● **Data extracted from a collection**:
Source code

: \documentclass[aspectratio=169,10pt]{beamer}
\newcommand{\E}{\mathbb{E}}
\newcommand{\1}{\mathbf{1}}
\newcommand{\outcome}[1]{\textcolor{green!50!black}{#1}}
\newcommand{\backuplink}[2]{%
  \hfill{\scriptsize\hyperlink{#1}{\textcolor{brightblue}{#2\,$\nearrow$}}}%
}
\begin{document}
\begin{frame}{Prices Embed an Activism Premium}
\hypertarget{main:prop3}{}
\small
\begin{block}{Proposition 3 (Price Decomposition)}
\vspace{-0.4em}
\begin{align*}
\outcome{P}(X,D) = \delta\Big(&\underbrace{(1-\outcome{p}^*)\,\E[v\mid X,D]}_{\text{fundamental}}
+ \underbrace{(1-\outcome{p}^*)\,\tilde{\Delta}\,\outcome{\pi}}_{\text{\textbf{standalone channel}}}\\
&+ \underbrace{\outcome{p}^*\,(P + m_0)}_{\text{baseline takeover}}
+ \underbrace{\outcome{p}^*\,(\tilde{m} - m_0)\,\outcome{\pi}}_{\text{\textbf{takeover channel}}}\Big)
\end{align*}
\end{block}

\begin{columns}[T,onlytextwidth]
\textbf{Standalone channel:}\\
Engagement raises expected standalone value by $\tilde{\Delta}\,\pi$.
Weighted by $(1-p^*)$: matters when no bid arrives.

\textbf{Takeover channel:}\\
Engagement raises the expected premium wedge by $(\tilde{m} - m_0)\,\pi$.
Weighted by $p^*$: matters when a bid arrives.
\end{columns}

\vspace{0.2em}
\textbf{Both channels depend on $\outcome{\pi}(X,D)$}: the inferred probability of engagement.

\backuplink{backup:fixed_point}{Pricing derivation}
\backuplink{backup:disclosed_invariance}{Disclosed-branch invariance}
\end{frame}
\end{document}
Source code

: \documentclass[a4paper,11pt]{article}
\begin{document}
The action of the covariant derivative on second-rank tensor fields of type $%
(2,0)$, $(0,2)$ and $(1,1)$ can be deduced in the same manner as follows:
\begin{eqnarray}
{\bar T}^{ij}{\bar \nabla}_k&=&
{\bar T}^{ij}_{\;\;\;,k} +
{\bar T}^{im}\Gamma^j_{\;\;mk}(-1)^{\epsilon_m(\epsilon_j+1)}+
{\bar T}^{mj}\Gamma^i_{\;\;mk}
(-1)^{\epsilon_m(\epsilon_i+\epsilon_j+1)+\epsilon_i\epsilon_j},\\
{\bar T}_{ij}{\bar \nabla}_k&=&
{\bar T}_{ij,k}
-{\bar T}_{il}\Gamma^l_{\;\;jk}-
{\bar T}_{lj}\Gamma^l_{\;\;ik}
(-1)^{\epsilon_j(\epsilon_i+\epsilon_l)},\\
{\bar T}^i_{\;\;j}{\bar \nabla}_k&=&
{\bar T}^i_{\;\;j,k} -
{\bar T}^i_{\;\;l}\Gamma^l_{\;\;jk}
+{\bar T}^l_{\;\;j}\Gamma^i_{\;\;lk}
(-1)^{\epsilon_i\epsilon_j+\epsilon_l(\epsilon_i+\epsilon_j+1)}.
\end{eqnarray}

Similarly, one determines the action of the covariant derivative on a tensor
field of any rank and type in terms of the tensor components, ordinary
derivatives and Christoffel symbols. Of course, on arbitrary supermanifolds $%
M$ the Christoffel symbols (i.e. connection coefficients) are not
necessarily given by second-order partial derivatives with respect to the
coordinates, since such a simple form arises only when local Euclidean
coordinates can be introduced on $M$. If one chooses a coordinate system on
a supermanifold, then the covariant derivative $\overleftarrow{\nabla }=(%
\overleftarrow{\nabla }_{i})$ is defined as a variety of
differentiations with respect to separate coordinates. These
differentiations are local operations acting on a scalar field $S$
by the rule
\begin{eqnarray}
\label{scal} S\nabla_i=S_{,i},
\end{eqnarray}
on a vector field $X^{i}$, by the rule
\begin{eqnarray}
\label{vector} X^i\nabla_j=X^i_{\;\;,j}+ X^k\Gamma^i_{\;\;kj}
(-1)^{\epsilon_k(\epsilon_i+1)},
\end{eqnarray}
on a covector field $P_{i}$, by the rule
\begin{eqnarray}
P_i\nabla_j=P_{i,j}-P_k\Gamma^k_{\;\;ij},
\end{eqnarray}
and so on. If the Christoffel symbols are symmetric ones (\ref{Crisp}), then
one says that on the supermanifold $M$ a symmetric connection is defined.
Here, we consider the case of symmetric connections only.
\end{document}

● **PROBLEM TO SOLVE**: Search the data above for the string "coordinates". Report every line where it is found.

● **REPLY**:
coordinates, since such a simple form arises only when local Euclidean
coordinates can be introduced on $M$. If one chooses a coordinate system on
differentiations with respect to separate coordinates. These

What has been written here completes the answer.